# TASK PROMPT
Your task is to copy all of the data exactly.

[[ DATASET EXTRACT open ]]

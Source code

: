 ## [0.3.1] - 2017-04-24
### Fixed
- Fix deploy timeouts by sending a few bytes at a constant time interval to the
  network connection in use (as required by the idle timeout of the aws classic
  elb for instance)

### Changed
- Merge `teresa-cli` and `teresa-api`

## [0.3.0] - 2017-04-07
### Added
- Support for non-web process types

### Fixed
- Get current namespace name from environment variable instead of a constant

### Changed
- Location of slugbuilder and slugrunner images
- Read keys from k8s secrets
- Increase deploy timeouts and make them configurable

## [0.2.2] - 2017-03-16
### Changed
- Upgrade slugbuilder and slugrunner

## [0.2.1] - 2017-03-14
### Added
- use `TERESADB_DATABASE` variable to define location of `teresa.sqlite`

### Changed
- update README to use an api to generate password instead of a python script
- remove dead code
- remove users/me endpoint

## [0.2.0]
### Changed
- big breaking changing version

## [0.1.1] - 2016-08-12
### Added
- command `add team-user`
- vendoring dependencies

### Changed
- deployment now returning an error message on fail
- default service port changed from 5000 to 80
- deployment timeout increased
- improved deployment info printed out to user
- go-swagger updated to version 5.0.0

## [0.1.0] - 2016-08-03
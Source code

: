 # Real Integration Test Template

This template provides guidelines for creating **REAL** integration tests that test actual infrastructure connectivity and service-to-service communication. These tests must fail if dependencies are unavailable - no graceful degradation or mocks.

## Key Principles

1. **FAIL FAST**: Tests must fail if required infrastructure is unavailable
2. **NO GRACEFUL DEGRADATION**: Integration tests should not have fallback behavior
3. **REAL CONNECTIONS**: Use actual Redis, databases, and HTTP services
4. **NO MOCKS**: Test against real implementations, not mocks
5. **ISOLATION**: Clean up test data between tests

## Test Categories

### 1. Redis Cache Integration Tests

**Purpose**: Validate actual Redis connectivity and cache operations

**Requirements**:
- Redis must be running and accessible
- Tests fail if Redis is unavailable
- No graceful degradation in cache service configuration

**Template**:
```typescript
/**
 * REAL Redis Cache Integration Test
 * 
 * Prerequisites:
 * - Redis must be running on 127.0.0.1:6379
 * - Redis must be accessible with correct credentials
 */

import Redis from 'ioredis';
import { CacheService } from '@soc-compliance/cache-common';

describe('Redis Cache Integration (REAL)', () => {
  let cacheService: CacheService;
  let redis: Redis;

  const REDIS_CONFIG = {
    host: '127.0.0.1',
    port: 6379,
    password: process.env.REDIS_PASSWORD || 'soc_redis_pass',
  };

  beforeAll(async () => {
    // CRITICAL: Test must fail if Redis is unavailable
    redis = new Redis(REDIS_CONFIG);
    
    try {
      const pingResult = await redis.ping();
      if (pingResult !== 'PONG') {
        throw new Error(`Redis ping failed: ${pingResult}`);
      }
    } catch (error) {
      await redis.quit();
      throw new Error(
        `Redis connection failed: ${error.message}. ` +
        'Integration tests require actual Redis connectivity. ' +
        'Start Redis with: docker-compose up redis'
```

[[ DATASET EXTRACT closed ]]

# THE COMPLETED TASK
Source code

: ## [0.3.1] - 2017-04-24
### Fixed
- Fix deploy timeouts by sending a few bytes at a constant time interval to the
  network connection in use (as required by the idle timeout of the aws classic
  elb for instance)

### Changed
- Merge `teresa-cli` and `teresa-api`

## [0.3.0] - 2017-04-07
### Added
- Support for non-web process types

### Fixed
- Get current namespace name from environment variable instead of a constant

### Changed
- Location of slugbuilder and slugrunner images
- Read keys from k8s secrets
- Increase deploy timeouts and make them configurable

## [0.2.2] - 2017-03-16
### Changed
- Upgrade slugbuilder and slugrunner

## [0.2.1] - 2017-03-14
### Added
- use `TERESADB_DATABASE` variable to define location of `teresa.sqlite`

### Changed
- update README to use an api to generate password instead of a python script
- remove dead code
- remove users/me endpoint

## [0.2.0]
### Changed
- big breaking changing version

## [0.1.1] - 2016-08-12
### Added
- command `add team-user`
- vendoring dependencies

### Changed
- deployment now returning an error message on fail
- default service port changed from 5000 to 80
- deployment timeout increased
- improved deployment info printed out to user
- go-swagger updated to version 5.0.0

## [0.1.0] - 2016-08-03
Source code

: # Real Integration Test Template

This template provides guidelines for creating **REAL** integration tests that test actual infrastructure connectivity and service-to-service communication. These tests must fail if dependencies are unavailable - no graceful degradation or mocks.

## Key Principles

1. **FAIL FAST**: Tests must fail if required infrastructure is unavailable
2. **NO GRACEFUL DEGRADATION**: Integration tests should not have fallback behavior
3. **REAL CONNECTIONS**: Use actual Redis, databases, and HTTP services
4. **NO MOCKS**: Test against real implementations, not mocks
5. **ISOLATION**: Clean up test data between tests

## Test Categories

### 1. Redis Cache Integration Tests

**Purpose**: Validate actual Redis connectivity and cache operations

**Requirements**:
- Redis must be running and accessible
- Tests fail if Redis is unavailable
- No graceful degradation in cache service configuration

**Template**:
```typescript
/**
 * REAL Redis Cache Integration Test
 * 
 * Prerequisites:
 * - Redis must be running on 127.0.0.1:6379
 * - Redis must be accessible with correct credentials
 */

import Redis from 'ioredis';
import { CacheService } from '@soc-compliance/cache-common';

describe('Redis Cache Integration (REAL)', () => {
  let cacheService: CacheService;
  let redis: Redis;

  const REDIS_CONFIG = {
    host: '127.0.0.1',
    port: 6379,
    password: process.env.REDIS_PASSWORD || 'soc_redis_pass',
  };

  beforeAll(async () => {
    // CRITICAL: Test must fail if Redis is unavailable
    redis = new Redis(REDIS_CONFIG);
    
    try {
      const pingResult = await redis.ping();
      if (pingResult !== 'PONG') {
        throw new Error(`Redis ping failed: ${pingResult}`);
      }
    } catch (error) {
      await redis.quit();
      throw new Error(
        `Redis connection failed: ${error.message}. ` +
        'Integration tests require actual Redis connectivity. ' +
        'Start Redis with: docker-compose up redis'
```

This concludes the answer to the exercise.